## [Plain-text document sources]
== Segment start ==
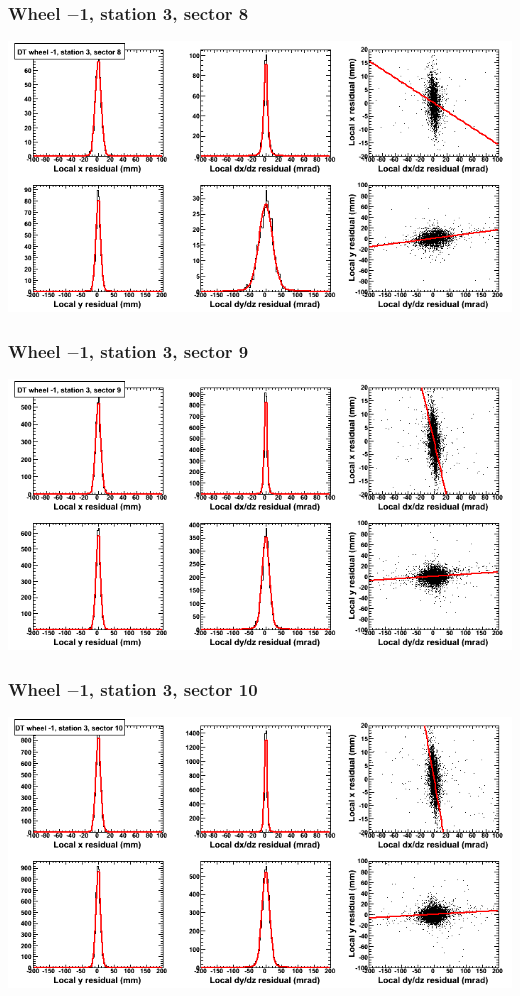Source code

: \documentclass[compress]{beamer}
\begin{document}
\begin{frame}
\frametitle{Wheel $-$1, station 3, sector 8}
\includegraphics[width=\linewidth]{tmpbell_MBwhBst3sec08.png}
\end{frame}

\begin{frame}
\frametitle{Wheel $-$1, station 3, sector 9}
\includegraphics[width=\linewidth]{tmpbell_MBwhBst3sec09.png}
\end{frame}

\begin{frame}
\frametitle{Wheel $-$1, station 3, sector 10}
\includegraphics[width=\linewidth]{tmpbell_MBwhBst3sec10.png}
\end{frame}
\end{document}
== Segment end ==
Filter the records for the string "linewidth" and copy every line that holds it.

\includegraphics[width=\linewidth]{tmpbell_MBwhBst3sec08.png}
\includegraphics[width=\linewidth]{tmpbell_MBwhBst3sec09.png}
\includegraphics[width=\linewidth]{tmpbell_MBwhBst3sec10.png}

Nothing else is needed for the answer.